[Plain-text document sources]
..........

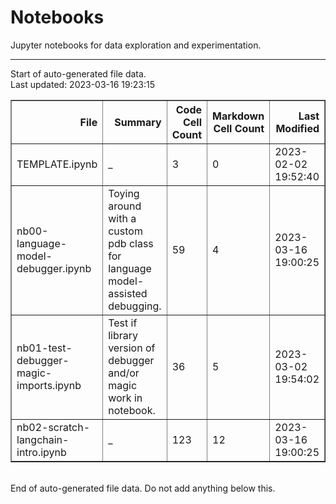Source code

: # Notebooks

Jupyter notebooks for data exploration and experimentation.


---
Start of auto-generated file data.<br/>Last updated: 2023-03-16 19:23:15

<table border="1" class="dataframe">
  <thead>
    <tr style="text-align: right;">
      <th>File</th>
      <th>Summary</th>
      <th>Code Cell Count</th>
      <th>Markdown Cell Count</th>
      <th>Last Modified</th>
      <th>Size</th>
    </tr>
  </thead>
  <tbody>
    <tr>
      <td>TEMPLATE.ipynb</td>
      <td>_</td>
      <td>3</td>
      <td>0</td>
      <td>2023-02-02 19:52:40</td>
      <td>773.00 b</td>
    </tr>
    <tr>
      <td>nb00-language-model-debugger.ipynb</td>
      <td>Toying around with a custom pdb class for language model-assisted debugging.</td>
      <td>59</td>
      <td>4</td>
      <td>2023-03-16 19:00:25</td>
      <td>97.15 kb</td>
    </tr>
    <tr>
      <td>nb01-test-debugger-magic-imports.ipynb</td>
      <td>Test if library version of debugger and/or magic work in notebook.</td>
      <td>36</td>
      <td>5</td>
      <td>2023-03-02 19:54:02</td>
      <td>106.13 kb</td>
    </tr>
    <tr>
      <td>nb02-scratch-langchain-intro.ipynb</td>
      <td>_</td>
      <td>123</td>
      <td>12</td>
      <td>2023-03-16 19:00:25</td>
      <td>241.08 kb</td>
    </tr>
  </tbody>
</table>
<br/>End of auto-generated file data. Do not add anything below this.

..........

* **What the exercise asks**
Repeat the line that contains "<td>59</td>", then every line after it until the records end, with nothing added.

* **Solution to this exercise**
      <td>59</td>
      <td>4</td>
      <td>2023-03-16 19:00:25</td>
      <td>97.15 kb</td>
    </tr>
    <tr>
      <td>nb01-test-debugger-magic-imports.ipynb</td>
      <td>Test if library version of debugger and/or magic work in notebook.</td>
      <td>36</td>
      <td>5</td>
      <td>2023-03-02 19:54:02</td>
      <td>106.13 kb</td>
    </tr>
    <tr>
      <td>nb02-scratch-langchain-intro.ipynb</td>
      <td>_</td>
      <td>123</td>
      <td>12</td>
      <td>2023-03-16 19:00:25</td>
      <td>241.08 kb</td>
    </tr>
  </tbody>
</table>
<br/>End of auto-generated file data. Do not add anything below this.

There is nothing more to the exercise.